ASSIGNMENT | Look for "View" in the records and copy every line that has it.

** DATASET ENTRIES follows **

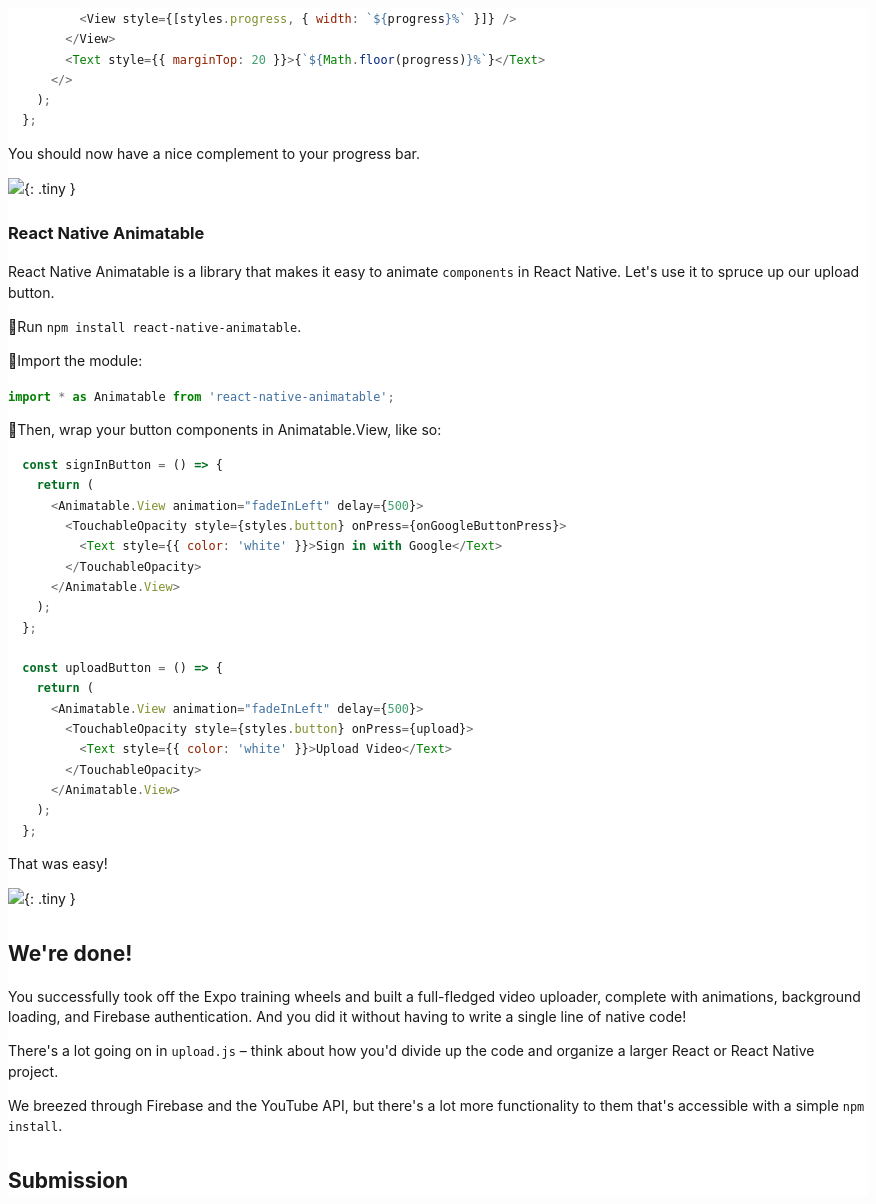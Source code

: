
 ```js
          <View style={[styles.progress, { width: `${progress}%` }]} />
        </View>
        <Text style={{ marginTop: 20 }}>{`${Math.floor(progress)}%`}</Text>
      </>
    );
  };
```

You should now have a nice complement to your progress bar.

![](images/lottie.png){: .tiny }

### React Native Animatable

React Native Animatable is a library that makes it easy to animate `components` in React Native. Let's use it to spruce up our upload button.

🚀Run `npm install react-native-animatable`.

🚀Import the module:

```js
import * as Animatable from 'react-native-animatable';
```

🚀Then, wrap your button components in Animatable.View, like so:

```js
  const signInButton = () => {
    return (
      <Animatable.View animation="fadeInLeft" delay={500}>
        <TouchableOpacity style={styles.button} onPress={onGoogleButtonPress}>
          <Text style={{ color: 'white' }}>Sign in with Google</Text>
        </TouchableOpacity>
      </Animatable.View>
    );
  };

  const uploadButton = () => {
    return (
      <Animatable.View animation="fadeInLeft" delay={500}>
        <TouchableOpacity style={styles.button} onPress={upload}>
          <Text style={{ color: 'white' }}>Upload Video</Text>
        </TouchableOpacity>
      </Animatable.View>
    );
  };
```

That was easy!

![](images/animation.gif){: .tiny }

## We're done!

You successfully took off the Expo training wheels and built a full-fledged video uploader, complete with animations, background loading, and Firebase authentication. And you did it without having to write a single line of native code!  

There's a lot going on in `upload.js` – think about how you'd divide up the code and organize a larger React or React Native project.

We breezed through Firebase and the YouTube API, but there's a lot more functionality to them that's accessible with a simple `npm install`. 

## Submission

** End of DATASET ENTRIES **
** DATASET ENTRIES follows **

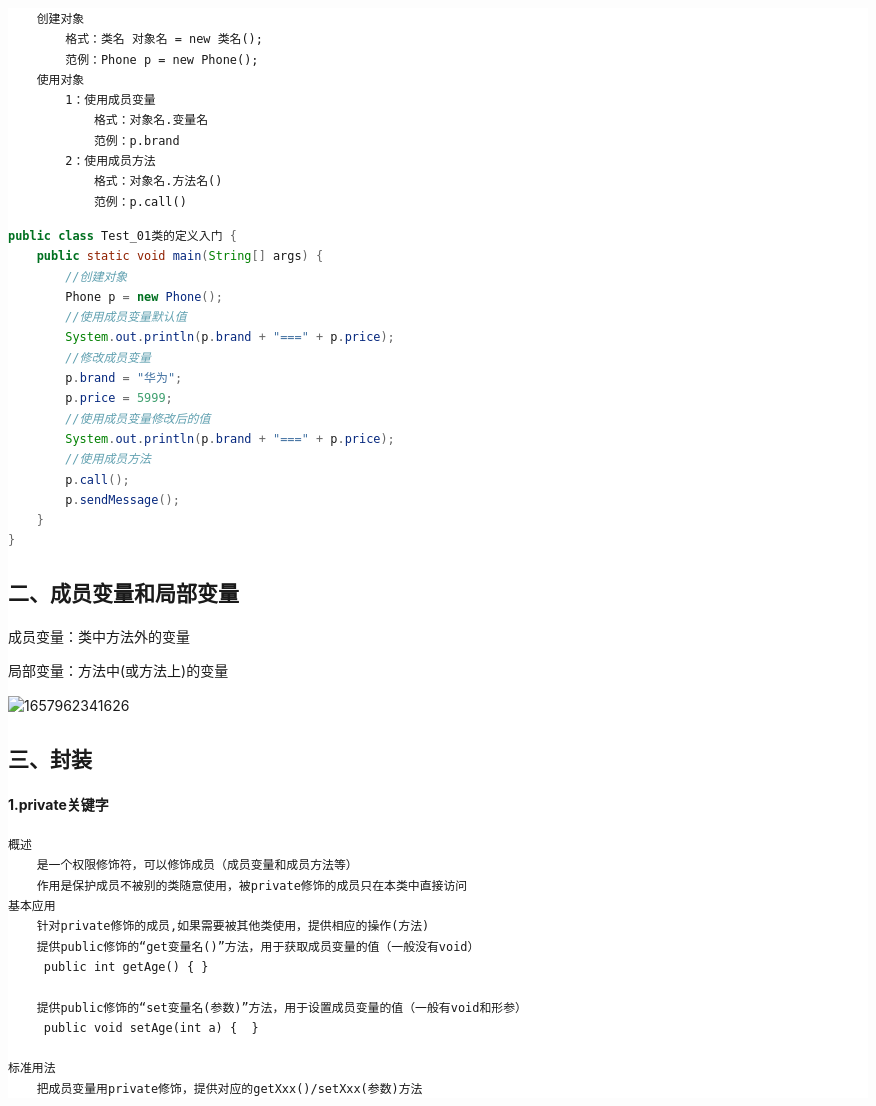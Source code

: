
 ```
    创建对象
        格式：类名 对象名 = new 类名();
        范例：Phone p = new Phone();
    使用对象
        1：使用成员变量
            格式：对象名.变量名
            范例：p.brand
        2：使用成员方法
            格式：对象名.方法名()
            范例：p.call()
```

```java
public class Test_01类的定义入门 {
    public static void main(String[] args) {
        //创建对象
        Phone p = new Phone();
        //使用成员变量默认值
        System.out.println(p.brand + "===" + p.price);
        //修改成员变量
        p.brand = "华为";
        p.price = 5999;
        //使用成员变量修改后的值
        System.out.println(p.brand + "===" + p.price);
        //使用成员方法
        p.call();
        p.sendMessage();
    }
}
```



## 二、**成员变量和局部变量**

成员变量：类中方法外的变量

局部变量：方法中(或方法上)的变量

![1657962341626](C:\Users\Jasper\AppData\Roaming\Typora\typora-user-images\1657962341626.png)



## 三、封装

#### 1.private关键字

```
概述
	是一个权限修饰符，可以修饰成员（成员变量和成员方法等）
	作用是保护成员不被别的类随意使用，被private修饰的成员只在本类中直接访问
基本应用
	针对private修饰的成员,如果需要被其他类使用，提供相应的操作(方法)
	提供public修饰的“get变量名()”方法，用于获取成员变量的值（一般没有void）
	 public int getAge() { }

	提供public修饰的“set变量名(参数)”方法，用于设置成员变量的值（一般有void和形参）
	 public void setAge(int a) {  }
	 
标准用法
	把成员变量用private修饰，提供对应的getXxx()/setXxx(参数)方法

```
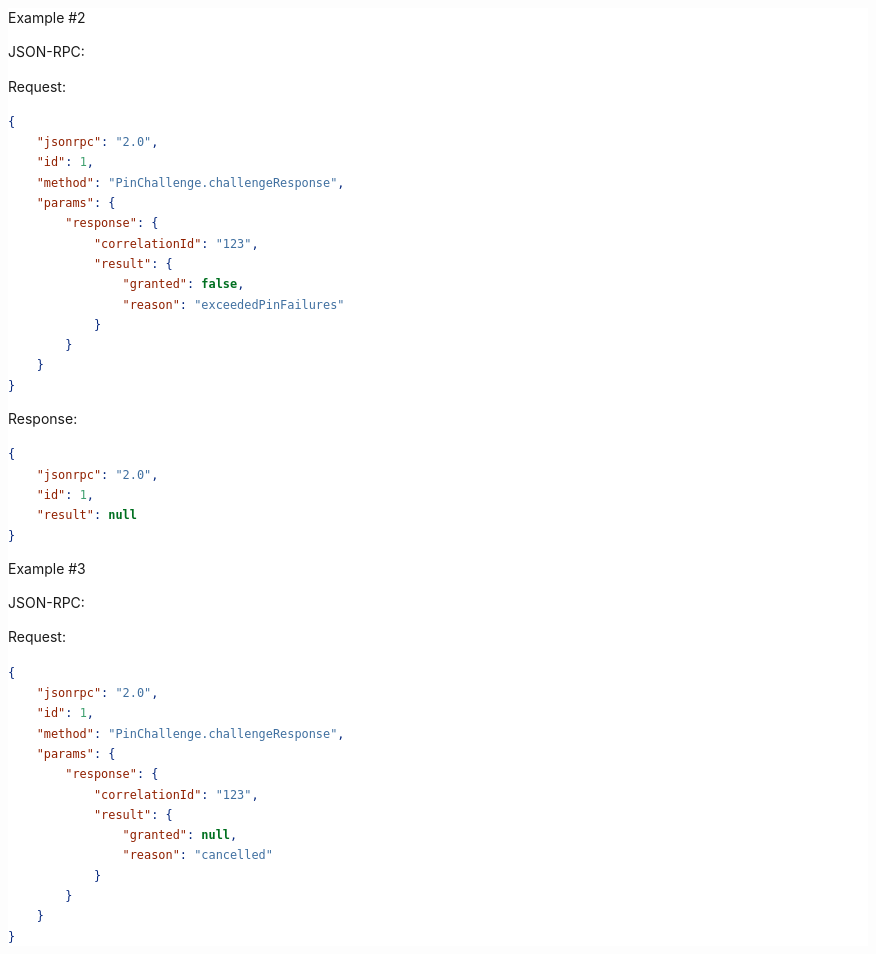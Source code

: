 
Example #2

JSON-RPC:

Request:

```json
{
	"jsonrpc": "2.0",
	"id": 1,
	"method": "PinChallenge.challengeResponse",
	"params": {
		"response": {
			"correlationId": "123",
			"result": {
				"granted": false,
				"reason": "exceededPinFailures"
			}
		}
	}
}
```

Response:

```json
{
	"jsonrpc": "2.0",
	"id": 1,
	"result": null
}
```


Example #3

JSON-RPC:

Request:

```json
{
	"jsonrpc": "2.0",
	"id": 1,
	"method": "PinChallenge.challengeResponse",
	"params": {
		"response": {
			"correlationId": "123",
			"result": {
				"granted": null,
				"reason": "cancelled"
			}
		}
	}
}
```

** End of DATASET ENTRIES **

SOLUTION TO THE EXERCISE |
          <View style={[styles.progress, { width: `${progress}%` }]} />
        </View>
🚀Then, wrap your button components in Animatable.View, like so:
      <Animatable.View animation="fadeInLeft" delay={500}>
      </Animatable.View>
      <Animatable.View animation="fadeInLeft" delay={500}>
      </Animatable.View>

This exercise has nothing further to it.